The whole of the data is to be reproduced exactly.

** Opening Given entries block **

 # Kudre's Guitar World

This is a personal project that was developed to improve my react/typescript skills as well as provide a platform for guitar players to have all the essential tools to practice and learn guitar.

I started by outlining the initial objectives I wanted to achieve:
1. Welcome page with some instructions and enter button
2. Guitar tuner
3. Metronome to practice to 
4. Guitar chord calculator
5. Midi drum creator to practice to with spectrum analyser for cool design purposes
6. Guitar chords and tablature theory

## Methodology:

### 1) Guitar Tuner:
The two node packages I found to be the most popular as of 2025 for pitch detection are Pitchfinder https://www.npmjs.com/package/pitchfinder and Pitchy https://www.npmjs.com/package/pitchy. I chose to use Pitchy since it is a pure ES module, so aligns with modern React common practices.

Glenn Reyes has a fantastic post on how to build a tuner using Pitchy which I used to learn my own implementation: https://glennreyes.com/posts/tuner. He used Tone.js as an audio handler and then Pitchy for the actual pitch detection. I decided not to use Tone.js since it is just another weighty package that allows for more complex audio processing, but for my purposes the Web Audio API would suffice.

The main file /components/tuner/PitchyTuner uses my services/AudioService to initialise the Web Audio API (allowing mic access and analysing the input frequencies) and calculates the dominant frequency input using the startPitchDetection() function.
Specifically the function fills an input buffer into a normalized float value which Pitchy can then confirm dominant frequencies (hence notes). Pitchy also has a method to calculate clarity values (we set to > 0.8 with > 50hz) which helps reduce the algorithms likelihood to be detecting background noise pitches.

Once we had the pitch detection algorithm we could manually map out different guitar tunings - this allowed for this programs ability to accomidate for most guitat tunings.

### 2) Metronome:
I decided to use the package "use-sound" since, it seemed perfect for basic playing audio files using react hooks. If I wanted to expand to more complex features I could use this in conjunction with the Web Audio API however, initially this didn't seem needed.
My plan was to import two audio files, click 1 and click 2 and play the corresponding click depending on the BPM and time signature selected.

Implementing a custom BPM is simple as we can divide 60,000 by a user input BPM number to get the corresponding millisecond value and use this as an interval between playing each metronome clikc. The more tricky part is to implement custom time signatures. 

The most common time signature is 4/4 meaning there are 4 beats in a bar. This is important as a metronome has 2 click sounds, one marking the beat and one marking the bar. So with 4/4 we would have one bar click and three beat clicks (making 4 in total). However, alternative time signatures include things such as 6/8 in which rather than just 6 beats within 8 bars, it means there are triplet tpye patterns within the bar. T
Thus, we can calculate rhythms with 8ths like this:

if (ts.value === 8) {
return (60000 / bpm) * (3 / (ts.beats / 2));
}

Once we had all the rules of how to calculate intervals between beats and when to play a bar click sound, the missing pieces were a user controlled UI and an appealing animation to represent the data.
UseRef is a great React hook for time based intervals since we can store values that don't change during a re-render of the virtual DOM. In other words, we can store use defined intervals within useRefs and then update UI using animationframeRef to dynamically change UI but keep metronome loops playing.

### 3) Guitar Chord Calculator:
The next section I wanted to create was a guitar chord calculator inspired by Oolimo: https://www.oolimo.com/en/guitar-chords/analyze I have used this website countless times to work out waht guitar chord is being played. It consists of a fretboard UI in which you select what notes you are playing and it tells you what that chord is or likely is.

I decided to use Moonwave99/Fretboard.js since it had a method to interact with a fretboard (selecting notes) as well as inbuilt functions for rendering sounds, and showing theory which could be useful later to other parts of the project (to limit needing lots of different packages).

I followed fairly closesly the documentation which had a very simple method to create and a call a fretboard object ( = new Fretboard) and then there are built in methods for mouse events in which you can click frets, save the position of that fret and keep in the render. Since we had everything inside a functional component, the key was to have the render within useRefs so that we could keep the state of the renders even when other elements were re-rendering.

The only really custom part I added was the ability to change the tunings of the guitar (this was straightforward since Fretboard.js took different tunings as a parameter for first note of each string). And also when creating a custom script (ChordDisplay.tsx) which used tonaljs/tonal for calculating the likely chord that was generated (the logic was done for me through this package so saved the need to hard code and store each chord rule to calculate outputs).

** Closing Given entries block **

■ Response to the task ■
 # Kudre's Guitar World

This is a personal project that was developed to improve my react/typescript skills as well as provide a platform for guitar players to have all the essential tools to practice and learn guitar.

I started by outlining the initial objectives I wanted to achieve:
1. Welcome page with some instructions and enter button
2. Guitar tuner
3. Metronome to practice to 
4. Guitar chord calculator
5. Midi drum creator to practice to with spectrum analyser for cool design purposes
6. Guitar chords and tablature theory

## Methodology:

### 1) Guitar Tuner:
The two node packages I found to be the most popular as of 2025 for pitch detection are Pitchfinder https://www.npmjs.com/package/pitchfinder and Pitchy https://www.npmjs.com/package/pitchy. I chose to use Pitchy since it is a pure ES module, so aligns with modern React common practices.

Glenn Reyes has a fantastic post on how to build a tuner using Pitchy which I used to learn my own implementation: https://glennreyes.com/posts/tuner. He used Tone.js as an audio handler and then Pitchy for the actual pitch detection. I decided not to use Tone.js since it is just another weighty package that allows for more complex audio processing, but for my purposes the Web Audio API would suffice.

The main file /components/tuner/PitchyTuner uses my services/AudioService to initialise the Web Audio API (allowing mic access and analysing the input frequencies) and calculates the dominant frequency input using the startPitchDetection() function.
Specifically the function fills an input buffer into a normalized float value which Pitchy can then confirm dominant frequencies (hence notes). Pitchy also has a method to calculate clarity values (we set to > 0.8 with > 50hz) which helps reduce the algorithms likelihood to be detecting background noise pitches.

Once we had the pitch detection algorithm we could manually map out different guitar tunings - this allowed for this programs ability to accomidate for most guitat tunings.

### 2) Metronome:
I decided to use the package "use-sound" since, it seemed perfect for basic playing audio files using react hooks. If I wanted to expand to more complex features I could use this in conjunction with the Web Audio API however, initially this didn't seem needed.
My plan was to import two audio files, click 1 and click 2 and play the corresponding click depending on the BPM and time signature selected.

Implementing a custom BPM is simple as we can divide 60,000 by a user input BPM number to get the corresponding millisecond value and use this as an interval between playing each metronome clikc. The more tricky part is to implement custom time signatures. 

The most common time signature is 4/4 meaning there are 4 beats in a bar. This is important as a metronome has 2 click sounds, one marking the beat and one marking the bar. So with 4/4 we would have one bar click and three beat clicks (making 4 in total). However, alternative time signatures include things such as 6/8 in which rather than just 6 beats within 8 bars, it means there are triplet tpye patterns within the bar. T
Thus, we can calculate rhythms with 8ths like this:

if (ts.value === 8) {
return (60000 / bpm) * (3 / (ts.beats / 2));
}

Once we had all the rules of how to calculate intervals between beats and when to play a bar click sound, the missing pieces were a user controlled UI and an appealing animation to represent the data.
UseRef is a great React hook for time based intervals since we can store values that don't change during a re-render of the virtual DOM. In other words, we can store use defined intervals within useRefs and then update UI using animationframeRef to dynamically change UI but keep metronome loops playing.

### 3) Guitar Chord Calculator:
The next section I wanted to create was a guitar chord calculator inspired by Oolimo: https://www.oolimo.com/en/guitar-chords/analyze I have used this website countless times to work out waht guitar chord is being played. It consists of a fretboard UI in which you select what notes you are playing and it tells you what that chord is or likely is.

I decided to use Moonwave99/Fretboard.js since it had a method to interact with a fretboard (selecting notes) as well as inbuilt functions for rendering sounds, and showing theory which could be useful later to other parts of the project (to limit needing lots of different packages).

I followed fairly closesly the documentation which had a very simple method to create and a call a fretboard object ( = new Fretboard) and then there are built in methods for mouse events in which you can click frets, save the position of that fret and keep in the render. Since we had everything inside a functional component, the key was to have the render within useRefs so that we could keep the state of the renders even when other elements were re-rendering.

The only really custom part I added was the ability to change the tunings of the guitar (this was straightforward since Fretboard.js took different tunings as a parameter for first note of each string). And also when creating a custom script (ChordDisplay.tsx) which used tonaljs/tonal for calculating the likely chord that was generated (the logic was done for me through this package so saved the need to hard code and store each chord rule to calculate outputs).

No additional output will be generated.